После того как я его разбранила, он сказал, что я либо превосходно владею искусством угождать, либо мне от природы без всякого усилия дано то, что представляет величайшую трудность для других, прибавляя, что ничто так не досаждает благородному человеку, как просьбы и домогательства.
Откуда же взяться просьбам и домогательствам, отвечала я, когда он не оставлял мне возможности чего нибудь пожелать; надеюсь, однако, прибавила я, он не затем осыпает меня дарами, чтобы оградить себя от возможных домогательств. И я уверила его, что только крайняя нужда могла бы вынудить меня обеспокоить его ими.
Человек благородный, сказал он, обычно знает, как ему поступать; что до него самого, он делает лишь то, что не выходит за пределы благоразумия и поэтому заклинает меня не стесняться и просить его о чем только мне заблагорассудится; я так ему дорога, сказал он, что нет такой просьбы, в какой бы он посмел мне отказать, но ему особенно приятно притом слышать от меня, что я довольна его приношениями.
Мы еще долго обменивались комплиментами в этом духе, и поскольку большую часть нашей беседы мы вели, покоясь друг у друга в объятиях, то мои благодарные излияния он останавливал поцелуями.
Пора, однако, упомянуть, что принц мой, хоть и проживал все это время в Париже и часто бывал при дворе, где, как я полагала, занимал или рассчитывал получить какой то немаловажный пост, не являлся подданным французского короля . Говорю же я об этом потому, что через несколько дней после описанного свидания он сказал, что принес самую неприятную новость, какую мне доселе приходилось слышать из его уст. Затем, отвечая на мой удивленный взор, он продолжал:
– Не тревожьтесь, весть эта столь же безрадостна для меня, – как и для вас; но я пришел с вами посоветоваться, нельзя ли нам несколько облегчить ее последствия для нас обоих.
Эти слова меня еще больше изумили и встревожили. Наконец, он объявил, что ему, по всей видимости, придется ехать в Италию; и хотя поездка эта ему приятна была во всех отношениях, однако при одной мысли о разлуке со мной его охватывали тоска и уныние.
Я оцепенела и потеряла дар речи, как если бы над моей головой внезапно разразилась гроза. Мне вдруг представилось, что я лишаюсь его навсегда, а такая мысль была поистине нестерпима. Впоследствии он сказал мне, что я даже побледнела.
– Что с вами? – тревожно спросил он. – Я вижу, что оглушил вас своим известием.
И, подойдя к буфету, он налил мне глоток живительной настойки (которую сам же и принес).
– Не бойтесь, – сказал он, – я никуда без вас не поеду.
Невозможно и вообразить все те ласковые слова, которые он затем стал мне говорить, а также нежность, с какою он их произносил.
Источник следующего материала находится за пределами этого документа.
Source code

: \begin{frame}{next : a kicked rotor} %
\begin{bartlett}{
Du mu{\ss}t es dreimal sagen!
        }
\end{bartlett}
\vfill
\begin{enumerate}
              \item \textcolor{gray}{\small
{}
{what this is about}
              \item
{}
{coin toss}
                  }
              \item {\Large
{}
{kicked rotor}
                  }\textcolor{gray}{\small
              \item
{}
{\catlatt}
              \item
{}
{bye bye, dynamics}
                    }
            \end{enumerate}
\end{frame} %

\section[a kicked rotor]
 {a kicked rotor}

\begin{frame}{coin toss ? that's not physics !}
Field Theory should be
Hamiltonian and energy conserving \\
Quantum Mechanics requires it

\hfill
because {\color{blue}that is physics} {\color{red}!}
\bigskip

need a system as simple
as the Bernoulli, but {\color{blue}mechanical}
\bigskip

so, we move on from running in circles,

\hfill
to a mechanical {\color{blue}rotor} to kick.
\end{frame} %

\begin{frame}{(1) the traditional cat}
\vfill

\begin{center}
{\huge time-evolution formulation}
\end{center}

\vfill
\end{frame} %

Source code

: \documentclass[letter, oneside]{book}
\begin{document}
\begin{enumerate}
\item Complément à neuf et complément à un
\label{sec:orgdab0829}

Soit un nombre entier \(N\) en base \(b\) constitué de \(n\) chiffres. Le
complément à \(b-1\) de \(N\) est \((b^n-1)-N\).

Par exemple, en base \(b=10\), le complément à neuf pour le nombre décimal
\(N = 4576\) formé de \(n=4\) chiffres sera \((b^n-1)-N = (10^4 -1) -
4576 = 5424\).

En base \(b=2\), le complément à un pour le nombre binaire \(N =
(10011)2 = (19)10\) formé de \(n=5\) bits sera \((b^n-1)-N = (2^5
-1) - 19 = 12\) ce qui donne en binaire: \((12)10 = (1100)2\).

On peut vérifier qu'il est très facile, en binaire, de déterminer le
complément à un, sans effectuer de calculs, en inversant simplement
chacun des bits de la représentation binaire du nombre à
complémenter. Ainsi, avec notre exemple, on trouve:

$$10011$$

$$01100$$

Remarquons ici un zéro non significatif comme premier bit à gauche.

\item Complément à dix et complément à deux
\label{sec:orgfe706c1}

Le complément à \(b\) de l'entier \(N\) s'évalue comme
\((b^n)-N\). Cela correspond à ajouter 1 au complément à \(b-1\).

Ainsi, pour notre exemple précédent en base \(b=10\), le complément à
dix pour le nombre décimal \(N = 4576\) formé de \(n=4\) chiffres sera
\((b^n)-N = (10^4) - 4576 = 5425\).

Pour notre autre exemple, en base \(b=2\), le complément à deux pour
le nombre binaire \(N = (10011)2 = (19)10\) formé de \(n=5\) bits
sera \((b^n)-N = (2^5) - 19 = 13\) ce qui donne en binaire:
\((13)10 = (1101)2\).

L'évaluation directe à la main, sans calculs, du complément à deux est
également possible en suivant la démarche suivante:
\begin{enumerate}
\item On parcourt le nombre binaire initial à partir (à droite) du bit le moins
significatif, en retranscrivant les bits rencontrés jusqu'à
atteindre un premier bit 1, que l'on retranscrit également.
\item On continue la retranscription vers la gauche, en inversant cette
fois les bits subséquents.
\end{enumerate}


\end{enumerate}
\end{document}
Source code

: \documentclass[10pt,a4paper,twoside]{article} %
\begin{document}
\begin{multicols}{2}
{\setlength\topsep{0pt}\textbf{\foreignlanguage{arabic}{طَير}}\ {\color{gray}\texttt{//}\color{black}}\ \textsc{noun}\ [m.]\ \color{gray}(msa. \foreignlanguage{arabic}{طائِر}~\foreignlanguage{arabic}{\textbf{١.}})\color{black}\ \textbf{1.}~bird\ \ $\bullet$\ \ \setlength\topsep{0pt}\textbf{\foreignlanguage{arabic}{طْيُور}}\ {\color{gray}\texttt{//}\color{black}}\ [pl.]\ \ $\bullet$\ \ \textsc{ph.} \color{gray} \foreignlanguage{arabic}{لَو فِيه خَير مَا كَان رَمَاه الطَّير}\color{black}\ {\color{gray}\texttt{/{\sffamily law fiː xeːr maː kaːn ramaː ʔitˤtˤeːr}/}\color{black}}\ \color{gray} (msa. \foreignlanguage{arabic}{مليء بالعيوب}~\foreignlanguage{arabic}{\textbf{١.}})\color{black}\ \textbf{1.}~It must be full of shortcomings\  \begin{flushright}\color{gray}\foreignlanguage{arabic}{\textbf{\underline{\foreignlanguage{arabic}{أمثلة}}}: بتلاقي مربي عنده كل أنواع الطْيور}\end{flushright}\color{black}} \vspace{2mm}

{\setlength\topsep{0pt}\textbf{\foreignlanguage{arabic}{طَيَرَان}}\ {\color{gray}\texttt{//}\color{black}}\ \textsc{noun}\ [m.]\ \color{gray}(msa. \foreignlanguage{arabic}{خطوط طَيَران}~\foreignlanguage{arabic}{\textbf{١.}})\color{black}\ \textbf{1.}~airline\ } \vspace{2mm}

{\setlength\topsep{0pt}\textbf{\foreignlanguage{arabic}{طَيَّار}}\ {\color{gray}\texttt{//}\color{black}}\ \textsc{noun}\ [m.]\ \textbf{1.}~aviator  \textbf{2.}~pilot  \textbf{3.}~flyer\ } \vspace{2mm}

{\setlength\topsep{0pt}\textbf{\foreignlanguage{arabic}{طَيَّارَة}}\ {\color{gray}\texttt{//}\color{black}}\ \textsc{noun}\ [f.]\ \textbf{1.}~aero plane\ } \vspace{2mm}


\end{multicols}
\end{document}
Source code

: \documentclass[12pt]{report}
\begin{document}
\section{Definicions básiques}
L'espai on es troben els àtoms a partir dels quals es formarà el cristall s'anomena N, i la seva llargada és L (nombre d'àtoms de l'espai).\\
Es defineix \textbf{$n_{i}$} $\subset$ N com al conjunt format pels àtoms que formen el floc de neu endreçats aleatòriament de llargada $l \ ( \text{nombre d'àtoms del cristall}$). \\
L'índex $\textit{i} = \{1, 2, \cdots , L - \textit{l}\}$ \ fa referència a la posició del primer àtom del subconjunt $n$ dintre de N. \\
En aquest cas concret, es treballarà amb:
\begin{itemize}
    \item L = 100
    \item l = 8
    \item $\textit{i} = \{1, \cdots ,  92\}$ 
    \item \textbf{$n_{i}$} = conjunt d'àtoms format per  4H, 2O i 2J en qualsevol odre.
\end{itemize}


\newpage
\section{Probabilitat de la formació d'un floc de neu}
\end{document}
Неудивительно, впрочем, что я побледнела, ибо я в самом деле была поначалу поражена и решила, что все это, как оно обычно и бывает в подобных случаях, всего лишь уловка, придуманная для того, чтобы меня бросить и прекратить затянувшуюся связь. Тысяча предположений вихрем пронеслось у меня в голове в те короткие мгновения, что я оставалась в неизвестности. Как я уже сказала, я была в самом деле поражена и, быть может, даже побледнела, но падать в обморок я не собиралась.
Мне, впрочем, было приятно видеть, как он встревожился, и чувствовать его заботу обо мне. Но прежде чем глотнуть целительный напиток, который он поднес к моим губам, я взяла рюмку из его рук и сказала:
– Мой господин, ваши слова имеют для меня больше целебной силы, нежели этот лимонный напиток; ибо, как нет большей для меня горести, нежели вас утратить, так и самая для меня большая радость – услышать из ваших уст заверения, что мне не грозит такая беда.
Он усадил меня на диван, и, усевшись рядом и наговорив мне множество ласковых слов, повернул ко мне лицо.
– Неужели вы отважитесь ехать со мной в Италию? – с улыбкой спросил он.